On 3 January a dangerous bushfire began in Postans and quickly spread through bushland in The Spectacles, Hope Valley and Kwinana Beach, putting industrial buildings and the Kwinana Oil Refinery at risk, as well as Perth Motorplex. Strong winds made the fire hard to control, but it was downgraded to a watch and act on 4 January.

A bushfire in High Wycombe, a suburb in the east of Perth, on 15 January and burned through about 4 ha of bushland requiring some 75 firefighters to contain it. Another fire was also burning in York on 15 January resulting in the loss of one home and shed on a hobby farm near the Great Southern Highway.

Another fire started burning on 16 January in a nature reserve in the suburb of Oakford in Perth's southern suburbs resulting in the closure of Kwinana Freeway between Mortimer and Anketell Roads and the loss of one house. Approximately 150 fire fighters and 50 vehicles along with aerial bombers were required to combat the blaze. Over 100 ha of bushland was burned out.

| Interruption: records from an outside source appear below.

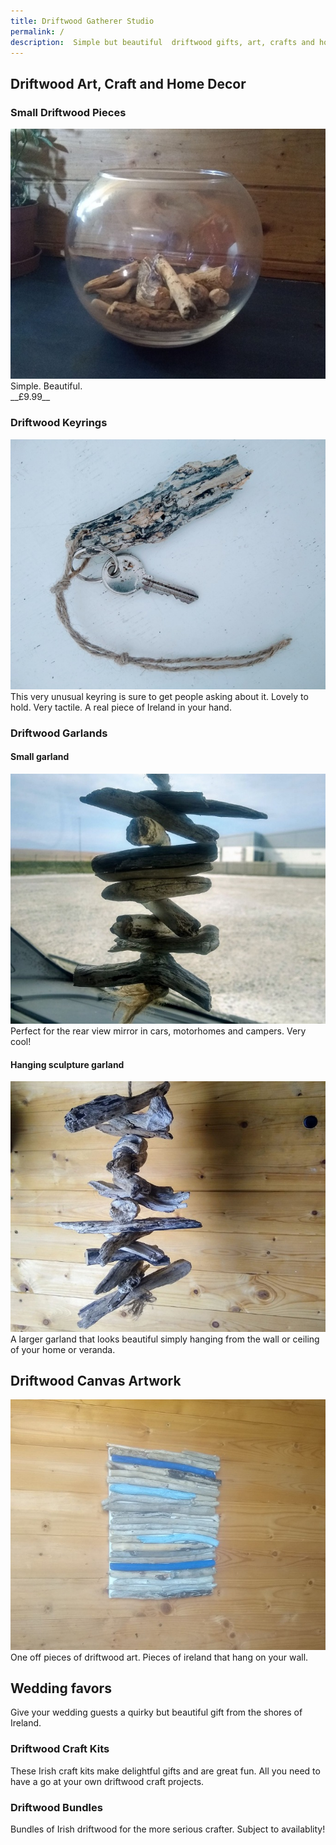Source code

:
 ```yaml
---
title: Driftwood Gatherer Studio
permalink: /
description:  Simple but beautiful  driftwood gifts, art, crafts and home decor ideas.
---
```



## Driftwood Art, Craft and Home Decor

### Small Driftwood Pieces
<a href="/product/pieces">
<IMG alt='Irish Driftwood Small Pieces' SRC='/assets/images/bits1-680.jpg' />
</a><br/>
Simple. Beautiful.<br/> 
__£9.99__

### Driftwood Keyrings
![Keyring Gift from Ireland](/assets/images/keyring1-680.jpg)
This very unusual keyring is sure to get 
people asking about it. Lovely to hold.  Very tactile. A real piece of Ireland in your hand. 

### Driftwood Garlands
#### Small garland
![Rear view mirror garland Ireland](/assets/images/garland1-680.jpg)
Perfect for the rear view mirror in cars, motorhomes and campers. Very cool!

#### Hanging sculpture garland
![Irish Sculpture from Ireland](/assets/images/garlandart1-680.jpg)
A larger garland that looks beautiful simply hanging from the wall or ceiling of your home or veranda.

## Driftwood Canvas Artwork
![Irish Art and Sculpture from Ireland](/assets/images/art1-680.jpg)
One off pieces of driftwood art. 
Pieces of ireland that hang on your wall. 

## Wedding favors
Give your wedding guests a quirky but beautiful gift from the shores of Ireland.  

### Driftwood Craft Kits
These Irish craft kits make delightful gifts and are great fun. All you need to have a go at your own driftwood craft projects.

### Driftwood Bundles 
Bundles of Irish driftwood for the more serious crafter. Subject to availablity!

On 1 February 2021, the 2021 Wooroloo bushfire started at Werribee Road, Wooroloo. Over 500 fire fighters and 90 fire trucks were required to battle the fire and spread to parts of Wundowie, Gidgegannup and Chidlow. More than three houses, outbuildings and two fire trucks were destroyed. The fire remained uncontrollable overnight, and reached ground just east of The Vines by mid morning on the following day, by that stage it had a 60 km perimeter and was 7000 hectares in size. At lunch time on 3 February it was confirmed that 71 houses had been lost, with areas of Bullsbrook and Shady hills in Perth's north advised to evacuate due to predicted wind changes combined with steep terrain that is inaccessible to vehicles. By 6 February it had destroyed at least 86 houses and 2 fire trucks and burned out an area of over 10500 ha.

On 5 February, two new bushfires in the South West were ignited, one near Injidup and the other near Yallingup, with one thought to have been deliberately lit. 100 firefighters were needed to control the fires which were 11 km apart, with the Yallingup fire coming close to Ngilgi Cave.